Retype the following data exactly, but leave its pictures out.

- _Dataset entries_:
Start of Block

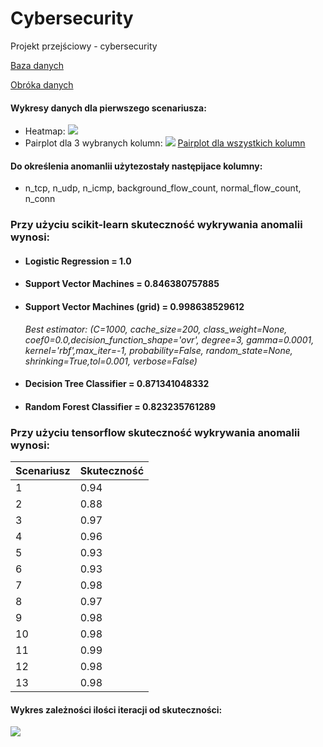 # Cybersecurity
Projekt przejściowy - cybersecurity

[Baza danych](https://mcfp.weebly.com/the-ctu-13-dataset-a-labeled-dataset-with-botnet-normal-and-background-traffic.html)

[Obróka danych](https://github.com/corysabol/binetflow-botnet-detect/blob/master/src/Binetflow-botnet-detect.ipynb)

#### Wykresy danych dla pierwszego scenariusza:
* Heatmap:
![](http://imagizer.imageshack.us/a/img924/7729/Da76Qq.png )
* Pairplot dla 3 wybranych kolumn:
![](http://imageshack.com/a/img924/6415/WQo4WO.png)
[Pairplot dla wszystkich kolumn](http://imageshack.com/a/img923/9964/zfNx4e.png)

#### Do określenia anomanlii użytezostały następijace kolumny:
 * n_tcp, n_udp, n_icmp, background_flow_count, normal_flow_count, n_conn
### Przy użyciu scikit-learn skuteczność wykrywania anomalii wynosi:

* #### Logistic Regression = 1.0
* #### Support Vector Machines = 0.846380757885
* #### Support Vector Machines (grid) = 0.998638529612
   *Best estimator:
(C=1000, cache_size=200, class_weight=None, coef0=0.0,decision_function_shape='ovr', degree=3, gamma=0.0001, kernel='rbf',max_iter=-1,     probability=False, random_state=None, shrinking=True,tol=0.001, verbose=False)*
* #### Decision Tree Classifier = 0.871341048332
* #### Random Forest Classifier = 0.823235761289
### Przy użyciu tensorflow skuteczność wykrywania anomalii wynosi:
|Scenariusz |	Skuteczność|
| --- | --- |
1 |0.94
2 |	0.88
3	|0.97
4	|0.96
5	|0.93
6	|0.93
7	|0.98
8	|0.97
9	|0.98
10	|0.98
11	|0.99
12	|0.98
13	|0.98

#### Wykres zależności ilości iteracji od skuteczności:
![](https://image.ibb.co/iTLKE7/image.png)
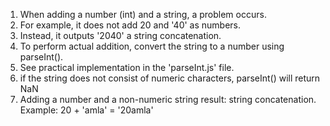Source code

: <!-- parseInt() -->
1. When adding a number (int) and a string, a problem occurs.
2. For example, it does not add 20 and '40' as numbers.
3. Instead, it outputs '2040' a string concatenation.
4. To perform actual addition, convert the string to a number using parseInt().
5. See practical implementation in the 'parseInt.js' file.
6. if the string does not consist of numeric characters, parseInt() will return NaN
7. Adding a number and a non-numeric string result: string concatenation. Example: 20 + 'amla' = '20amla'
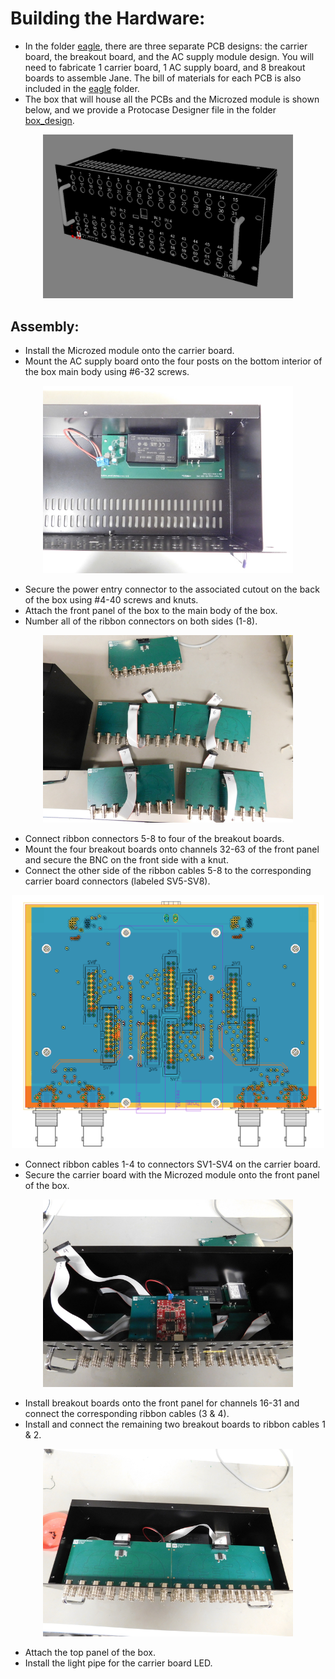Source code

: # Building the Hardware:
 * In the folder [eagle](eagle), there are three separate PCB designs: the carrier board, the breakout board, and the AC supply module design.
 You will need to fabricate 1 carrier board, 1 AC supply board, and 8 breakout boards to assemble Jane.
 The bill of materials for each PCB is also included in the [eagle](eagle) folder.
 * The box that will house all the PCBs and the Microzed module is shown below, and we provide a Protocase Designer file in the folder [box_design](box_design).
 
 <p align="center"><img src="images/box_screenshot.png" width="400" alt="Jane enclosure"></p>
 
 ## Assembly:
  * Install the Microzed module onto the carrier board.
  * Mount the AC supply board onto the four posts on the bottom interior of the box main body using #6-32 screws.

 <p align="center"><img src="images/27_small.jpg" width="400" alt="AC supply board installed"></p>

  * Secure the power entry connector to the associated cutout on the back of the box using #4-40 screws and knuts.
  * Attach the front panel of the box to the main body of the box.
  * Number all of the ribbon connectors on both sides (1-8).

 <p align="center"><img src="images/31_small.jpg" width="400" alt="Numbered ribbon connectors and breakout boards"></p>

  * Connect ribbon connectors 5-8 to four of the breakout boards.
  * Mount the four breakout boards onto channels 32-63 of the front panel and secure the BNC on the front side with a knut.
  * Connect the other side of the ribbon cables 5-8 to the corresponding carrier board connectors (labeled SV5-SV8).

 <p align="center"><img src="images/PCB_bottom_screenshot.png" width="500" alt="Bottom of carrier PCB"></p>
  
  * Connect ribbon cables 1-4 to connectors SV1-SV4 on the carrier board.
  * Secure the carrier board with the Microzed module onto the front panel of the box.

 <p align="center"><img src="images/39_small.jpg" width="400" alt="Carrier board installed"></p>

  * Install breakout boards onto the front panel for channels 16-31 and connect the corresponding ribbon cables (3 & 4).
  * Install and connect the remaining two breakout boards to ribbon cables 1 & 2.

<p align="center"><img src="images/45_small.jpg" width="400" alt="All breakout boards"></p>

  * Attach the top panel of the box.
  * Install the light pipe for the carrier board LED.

End of Block

- _Response to this exercise_:
 # Cybersecurity
Projekt przejściowy - cybersecurity

[Baza danych](https://mcfp.weebly.com/the-ctu-13-dataset-a-labeled-dataset-with-botnet-normal-and-background-traffic.html)

[Obróka danych](https://github.com/corysabol/binetflow-botnet-detect/blob/master/src/Binetflow-botnet-detect.ipynb)

#### Wykresy danych dla pierwszego scenariusza:
* Heatmap:
![](http://imagizer.imageshack.us/a/img924/7729/Da76Qq.png )
* Pairplot dla 3 wybranych kolumn:
![](http://imageshack.com/a/img924/6415/WQo4WO.png)
[Pairplot dla wszystkich kolumn](http://imageshack.com/a/img923/9964/zfNx4e.png)

#### Do określenia anomanlii użytezostały następijace kolumny:
 * n_tcp, n_udp, n_icmp, background_flow_count, normal_flow_count, n_conn
### Przy użyciu scikit-learn skuteczność wykrywania anomalii wynosi:

* #### Logistic Regression = 1.0
* #### Support Vector Machines = 0.846380757885
* #### Support Vector Machines (grid) = 0.998638529612
   *Best estimator:
(C=1000, cache_size=200, class_weight=None, coef0=0.0,decision_function_shape='ovr', degree=3, gamma=0.0001, kernel='rbf',max_iter=-1,     probability=False, random_state=None, shrinking=True,tol=0.001, verbose=False)*
* #### Decision Tree Classifier = 0.871341048332
* #### Random Forest Classifier = 0.823235761289
### Przy użyciu tensorflow skuteczność wykrywania anomalii wynosi:
|Scenariusz |	Skuteczność|
| --- | --- |
1 |0.94
2 |	0.88
3	|0.97
4	|0.96
5	|0.93
6	|0.93
7	|0.98
8	|0.97
9	|0.98
10	|0.98
11	|0.99
12	|0.98
13	|0.98

#### Wykres zależności ilości iteracji od skuteczności:
![](https://image.ibb.co/iTLKE7/image.png)
Source code

: <!-- parseInt() -->
1. When adding a number (int) and a string, a problem occurs.
2. For example, it does not add 20 and '40' as numbers.
3. Instead, it outputs '2040' a string concatenation.
4. To perform actual addition, convert the string to a number using parseInt().
5. See practical implementation in the 'parseInt.js' file.
6. if the string does not consist of numeric characters, parseInt() will return NaN
7. Adding a number and a non-numeric string result: string concatenation. Example: 20 + 'amla' = '20amla'
Source code

: # Building the Hardware:
 * In the folder [eagle](eagle), there are three separate PCB designs: the carrier board, the breakout board, and the AC supply module design.
 You will need to fabricate 1 carrier board, 1 AC supply board, and 8 breakout boards to assemble Jane.
 The bill of materials for each PCB is also included in the [eagle](eagle) folder.
 * The box that will house all the PCBs and the Microzed module is shown below, and we provide a Protocase Designer file in the folder [box_design](box_design).
 
 <p align="center"><img src="images/box_screenshot.png" width="400" alt="Jane enclosure"></p>
 
 ## Assembly:
  * Install the Microzed module onto the carrier board.
  * Mount the AC supply board onto the four posts on the bottom interior of the box main body using #6-32 screws.

 <p align="center"><img src="images/27_small.jpg" width="400" alt="AC supply board installed"></p>

  * Secure the power entry connector to the associated cutout on the back of the box using #4-40 screws and knuts.
  * Attach the front panel of the box to the main body of the box.
  * Number all of the ribbon connectors on both sides (1-8).

 <p align="center"><img src="images/31_small.jpg" width="400" alt="Numbered ribbon connectors and breakout boards"></p>

  * Connect ribbon connectors 5-8 to four of the breakout boards.
  * Mount the four breakout boards onto channels 32-63 of the front panel and secure the BNC on the front side with a knut.
  * Connect the other side of the ribbon cables 5-8 to the corresponding carrier board connectors (labeled SV5-SV8).

 <p align="center"><img src="images/PCB_bottom_screenshot.png" width="500" alt="Bottom of carrier PCB"></p>
  
  * Connect ribbon cables 1-4 to connectors SV1-SV4 on the carrier board.
  * Secure the carrier board with the Microzed module onto the front panel of the box.

 <p align="center"><img src="images/39_small.jpg" width="400" alt="Carrier board installed"></p>

  * Install breakout boards onto the front panel for channels 16-31 and connect the corresponding ribbon cables (3 & 4).
  * Install and connect the remaining two breakout boards to ribbon cables 1 & 2.

<p align="center"><img src="images/45_small.jpg" width="400" alt="All breakout boards"></p>

  * Attach the top panel of the box.
  * Install the light pipe for the carrier board LED.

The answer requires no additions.